Provided records:
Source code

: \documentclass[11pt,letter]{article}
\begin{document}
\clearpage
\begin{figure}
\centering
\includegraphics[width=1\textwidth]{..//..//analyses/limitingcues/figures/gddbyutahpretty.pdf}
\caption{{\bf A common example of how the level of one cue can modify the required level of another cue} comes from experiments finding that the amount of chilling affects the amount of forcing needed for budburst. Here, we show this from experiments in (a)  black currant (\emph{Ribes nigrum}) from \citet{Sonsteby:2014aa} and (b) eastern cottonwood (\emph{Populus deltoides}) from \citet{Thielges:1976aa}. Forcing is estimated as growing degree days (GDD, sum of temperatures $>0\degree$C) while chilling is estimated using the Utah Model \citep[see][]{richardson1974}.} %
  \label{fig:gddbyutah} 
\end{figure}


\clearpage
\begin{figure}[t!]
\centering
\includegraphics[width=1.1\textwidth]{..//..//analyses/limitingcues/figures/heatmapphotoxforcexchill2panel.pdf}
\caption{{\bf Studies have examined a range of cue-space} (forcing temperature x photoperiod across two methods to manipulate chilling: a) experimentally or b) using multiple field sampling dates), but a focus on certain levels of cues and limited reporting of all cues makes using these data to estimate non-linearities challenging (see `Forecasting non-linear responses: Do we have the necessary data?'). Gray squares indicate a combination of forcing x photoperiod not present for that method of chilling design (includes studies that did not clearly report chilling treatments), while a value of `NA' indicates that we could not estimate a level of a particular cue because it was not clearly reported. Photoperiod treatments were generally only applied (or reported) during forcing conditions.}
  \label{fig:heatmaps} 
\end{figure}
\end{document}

About this exercise:
Go through the listing, find each line with the word "while", and copy it.

Answer:
\caption{{\bf A common example of how the level of one cue can modify the required level of another cue} comes from experiments finding that the amount of chilling affects the amount of forcing needed for budburst. Here, we show this from experiments in (a)  black currant (\emph{Ribes nigrum}) from \citet{Sonsteby:2014aa} and (b) eastern cottonwood (\emph{Populus deltoides}) from \citet{Thielges:1976aa}. Forcing is estimated as growing degree days (GDD, sum of temperatures $>0\degree$C) while chilling is estimated using the Utah Model \citep[see][]{richardson1974}.} %
\caption{{\bf Studies have examined a range of cue-space} (forcing temperature x photoperiod across two methods to manipulate chilling: a) experimentally or b) using multiple field sampling dates), but a focus on certain levels of cues and limited reporting of all cues makes using these data to estimate non-linearities challenging (see `Forecasting non-linear responses: Do we have the necessary data?'). Gray squares indicate a combination of forcing x photoperiod not present for that method of chilling design (includes studies that did not clearly report chilling treatments), while a value of `NA' indicates that we could not estimate a level of a particular cue because it was not clearly reported. Photoperiod treatments were generally only applied (or reported) during forcing conditions.}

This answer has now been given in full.